Can the compiler skip virtual DOM?

I’m not seeing any keyed version of the Elm benchmark. Did you mean non-keyed?

Aside from that, I would question how useful these benchmarks are. My understanding of Svelte is that these results require no extra work for the developer, which is not the case in Elm. Where I work, we avoid using Html.Lazy on purpose, because it adds a non-trivial maintenance burden.

The reason is that Lazy uses reference equality in its arguments to determine if anything has changed. This seems reasonable, but unfortunately it’s also different from everywhere else in Elm, which uses structural equality. So if you end up using Lazy abundantly, you get two flavors of Elm: the normal one, and the one where you have to eschew idiomatic practices to preserve object references.

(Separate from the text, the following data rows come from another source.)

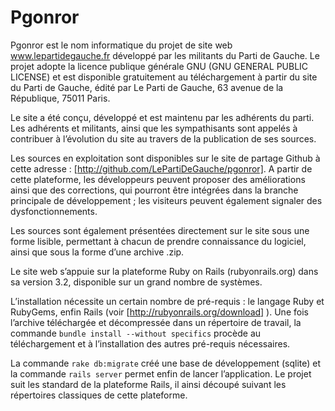 # Pgonror

Pgonror est le nom informatique du projet de site web www.lepartidegauche.fr développé par les militants du Parti de Gauche. Le projet adopte la licence publique générale GNU (GNU GENERAL PUBLIC LICENSE) et est disponible gratuitement au téléchargement à partir du site du Parti de Gauche, édité par Le Parti de Gauche, 63 avenue de la République, 75011 Paris.

Le site a été conçu, développé et est maintenu par les adhérents du parti. Les adhérents et militants, ainsi que les sympathisants sont appelés à contribuer à l’évolution du site au travers de la publication de ses sources.

Les sources en exploitation sont disponibles sur le site de partage Github à cette adresse : [http://github.com/LePartiDeGauche/pgonror]. A partir de cette plateforme, les développeurs peuvent proposer des améliorations ainsi que des corrections, qui pourront être intégrées dans la branche principale de développement ; les visiteurs peuvent également signaler des dysfonctionnements. 

Les sources sont également présentées directement sur le site sous une forme lisible, permettant à chacun de prendre connaissance du logiciel, ainsi que sous la forme d’une archive .zip.


Le site web s’appuie sur la plateforme Ruby on Rails (rubyonrails.org) dans sa version 3.2, disponible sur un grand nombre de systèmes. 

L’installation nécessite un certain nombre de pré-requis : le langage Ruby et RubyGems, enfin Rails (voir [http://rubyonrails.org/download] ). Une fois l’archive téléchargée et décompressée dans un répertoire de travail, la commande `bundle install --without specifics` procède au téléchargement et à l’installation des autres pré-requis nécessaires. 


La commande `rake db:migrate` créé une base de développement (sqlite) et la commande `rails server` permet enfin de lancer l’application. Le projet suit les standard de la plateforme Rails, il ainsi découpé suivant les répertoires classiques de cette plateforme.
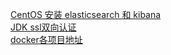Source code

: [CentOS 安装 elasticsearch 和 kibana](https://vencc.github.io/docs/elasticsearch)  
[JDK ssl双向认证](https://vencc.github.io/docs/ssl)  
[docker各项目地址](https://vencc.github.io/docs/docker)
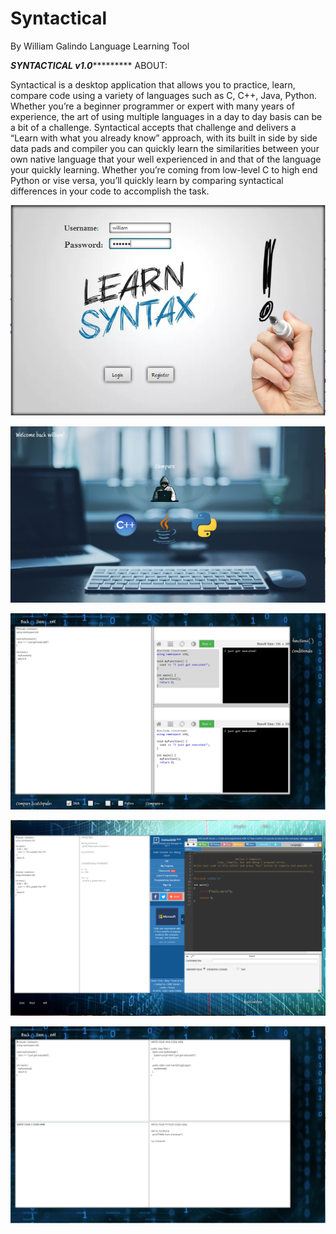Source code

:# Syntactical
By William Galindo
Language Learning Tool

***************************SYNTACTICAL v1.0************************************
ABOUT:

Syntactical is a desktop application that allows you to practice, learn, compare code using a variety of languages such as C, C++, Java, Python. Whether you’re a beginner programmer or expert with many years of experience, the art of using multiple languages in a day to day basis can be a bit of a challenge. Syntactical accepts that challenge and delivers a “Learn with what you already know” approach, with its built in side by side data pads  and compiler you can quickly learn the similarities between your own native language that your well experienced in and that of the language your quickly learning.  Whether you’re coming from low-level C to high end Python or vise versa, you’ll quickly learn by comparing syntactical differences in your code to accomplish the task.  



![alt text](https://github.com/wgalindo1453/Syntactical/blob/main/login.PNG?raw=true)

![alt text](https://github.com/wgalindo1453/Syntactical/blob/main/mainmenu.PNG?raw=true)

![alt text](https://github.com/wgalindo1453/Syntactical/blob/main/Display.PNG?raw=true)

![alt text](https://github.com/wgalindo1453/Syntactical/blob/main/CMPDISPLAY.PNG?raw=true)

![alt text](https://github.com/wgalindo1453/Syntactical/blob/main/display2.PNG?raw=true)



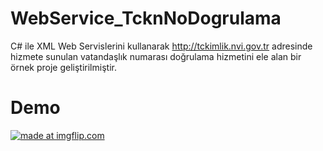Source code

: # WebService_TcknNoDogrulama
 C# ile XML Web Servislerini kullanarak http://tckimlik.nvi.gov.tr adresinde hizmete sunulan vatandaşlık numarası doğrulama hizmetini ele alan bir örnek proje geliştirilmiştir.
 
# Demo
<a href="https://imgflip.com/gif/2q6wve"><img src="https://i.imgflip.com/2q6wve.gif" title="made at imgflip.com"/></a>
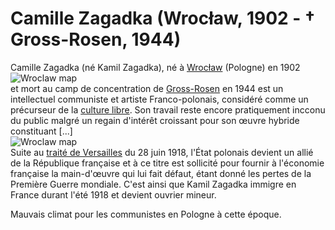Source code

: # Camille Zagadka (Wrocław, 1902 - † Gross-Rosen, 1944)

Camille Zagadka (né Kamil Zagadka), né à [Wrocław](http://fr.wikipedia.org/wiki/Wroc%C5%82aw) (Pologne) en 1902 ![Wroclaw map](https://raw.githubusercontent.com/EtienneOz/Camille-Zagadka/master/medias/Wroc%C5%82aw-bd.jpeg)  
et mort au camp de concentration de [Gross-Rosen](https://fr.wikipedia.org/wiki/Gross-Rosen) en 1944 est un intellectuel communiste et artiste Franco-polonais, considéré comme un précurseur de la [culture libre](https://fr.wikipedia.org/wiki/Culture_libre). Son travail reste encore pratiquement incconu du public malgré un regain d'intérêt croissant pour son œuvre hybride constituant [...]  
![Wroclaw map](https://raw.githubusercontent.com/EtienneOz/Camille-Zagadka/master/medias/Wroc%C5%82aw-bd.jpeg)  
Suite au [traité de Versailles](http://fr.wikipedia.org/wiki/Trait%C3%A9_de_Versailles) du 28 juin 1918, l'État polonais devient un allié de la République française et à ce titre est sollicité pour fournir à l'économie française la main-d'œuvre qui lui fait défaut, étant donné les pertes de la Première Guerre mondiale. C'est ainsi que Kamil Zagadka immigre en France durant l'été 1918 et devient ouvrier mineur.

Mauvais climat pour les communistes en Pologne à cette époque.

As an example, if you pass a Maybe to Lazy, it’s very important to not use e.g. Maybe.map on it first, as that will create new references on every run, and undo all your performance gains.

I think Html.Lazy is one of those mechanisms that work great in benchmarks. Benchmarks are often small, written by a single person, and rarely change (like the one you linked to). By contrast, code bases like the one I work on are very complex, have lots of churn, and are changed by multiple developers with different levels of expertise. And though we only use Lazy in one place in the application (IIRC), we’ve still seen it break because a developer accidentally did something otherwise idiomatic with some of the input.

So we prefer to pay the performance penalty, over trying to optimize our use of the VDOM. Without being an expert on Svelte, it still seems to me that Svelte has a solid performance advantage, in that their approach is applied throughout the code base, as opposed to how it is in Elm.